Let repeat some steps...
Please pay attention to the order those steps has to be taken.
You may write it down, because we'll disconnect your computer from the internet for a moment.

1. Disconnect ethernet cable from your computer (while computer on).

2. Go Start>Run (Start search in Vista), type in:
cmd
Click OK (in Vista, while holding CTRL, and SHIFT, press Enter).
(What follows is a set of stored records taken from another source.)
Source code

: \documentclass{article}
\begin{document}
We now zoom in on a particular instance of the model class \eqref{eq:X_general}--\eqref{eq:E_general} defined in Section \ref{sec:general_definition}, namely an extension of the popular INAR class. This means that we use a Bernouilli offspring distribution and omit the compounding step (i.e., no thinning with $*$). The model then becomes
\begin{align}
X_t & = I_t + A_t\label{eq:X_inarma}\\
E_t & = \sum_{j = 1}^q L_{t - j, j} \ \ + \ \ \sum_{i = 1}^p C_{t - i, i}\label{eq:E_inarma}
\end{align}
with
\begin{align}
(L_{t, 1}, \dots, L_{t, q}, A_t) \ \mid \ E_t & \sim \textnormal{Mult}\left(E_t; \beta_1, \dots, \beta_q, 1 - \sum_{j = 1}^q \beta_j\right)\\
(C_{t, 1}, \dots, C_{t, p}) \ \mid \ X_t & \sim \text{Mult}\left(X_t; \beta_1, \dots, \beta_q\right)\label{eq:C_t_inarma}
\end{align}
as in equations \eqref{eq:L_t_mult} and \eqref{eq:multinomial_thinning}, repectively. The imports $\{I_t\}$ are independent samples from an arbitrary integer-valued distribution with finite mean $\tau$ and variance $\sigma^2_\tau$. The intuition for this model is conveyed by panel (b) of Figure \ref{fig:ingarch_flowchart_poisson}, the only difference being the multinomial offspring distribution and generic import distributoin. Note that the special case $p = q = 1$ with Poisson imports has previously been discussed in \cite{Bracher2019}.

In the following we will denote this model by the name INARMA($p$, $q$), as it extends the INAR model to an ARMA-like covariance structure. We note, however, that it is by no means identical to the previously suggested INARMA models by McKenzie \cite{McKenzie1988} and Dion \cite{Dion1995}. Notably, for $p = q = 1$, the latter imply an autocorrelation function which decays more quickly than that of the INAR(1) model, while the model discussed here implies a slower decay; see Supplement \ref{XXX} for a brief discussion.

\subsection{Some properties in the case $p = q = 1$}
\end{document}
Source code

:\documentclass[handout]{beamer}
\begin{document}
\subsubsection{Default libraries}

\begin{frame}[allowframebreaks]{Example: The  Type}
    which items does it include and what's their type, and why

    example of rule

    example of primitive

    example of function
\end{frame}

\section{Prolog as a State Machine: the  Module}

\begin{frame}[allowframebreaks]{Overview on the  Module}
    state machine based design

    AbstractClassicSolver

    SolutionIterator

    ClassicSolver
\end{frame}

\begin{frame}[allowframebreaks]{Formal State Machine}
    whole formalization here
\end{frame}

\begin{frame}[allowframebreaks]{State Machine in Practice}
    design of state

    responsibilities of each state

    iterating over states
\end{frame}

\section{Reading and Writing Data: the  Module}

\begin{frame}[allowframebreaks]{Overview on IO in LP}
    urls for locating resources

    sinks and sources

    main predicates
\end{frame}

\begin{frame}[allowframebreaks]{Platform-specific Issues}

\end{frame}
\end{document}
In Command Prompt window, type in following commands, and hit Enter after each one:
ipconfig /flushdns
ipconfig /registerdns
ipconfig /release
ipconfig /renew
net stop "dns client"
net start "dns client"


3. Run OTL

• Under the Custom Scans/Fixes box at the bottom, paste in the following
  
  

  :OTL
  O17 - HKLM\System\CCS\Services\Tcpip\Parameters: DhcpNameServer = 213.109.68.117 213.109.75.211
  
  :Services
  
  :Reg
  
  :Files
  
  :Commands
  [purity]
  [emptytemp]
  [emptyflash]
  [resethosts]
  [Reboot]

• Then click the Run Fix button at the top
• Let the program run unhindered, reboot the PC when it is done
• You will get a log that shows the results of the fix. Please post it.
• Open OTL again and click the Quick Scan button. Post the log it produces in your next reply.

NOTE Since you're not connected to the internet at the moment, simply keep those two logs and post them back, when you'll reconnect your computer back.

3. Turn computer off.

4. Reset the router, using reset pinhole. Keep cables connected. Keep pushing reset pinhole until router's lights go off for a brief moment.

5. Reconnect computer's ethernet cable and restart computer.

6. Check for redirection and post both OTL logs.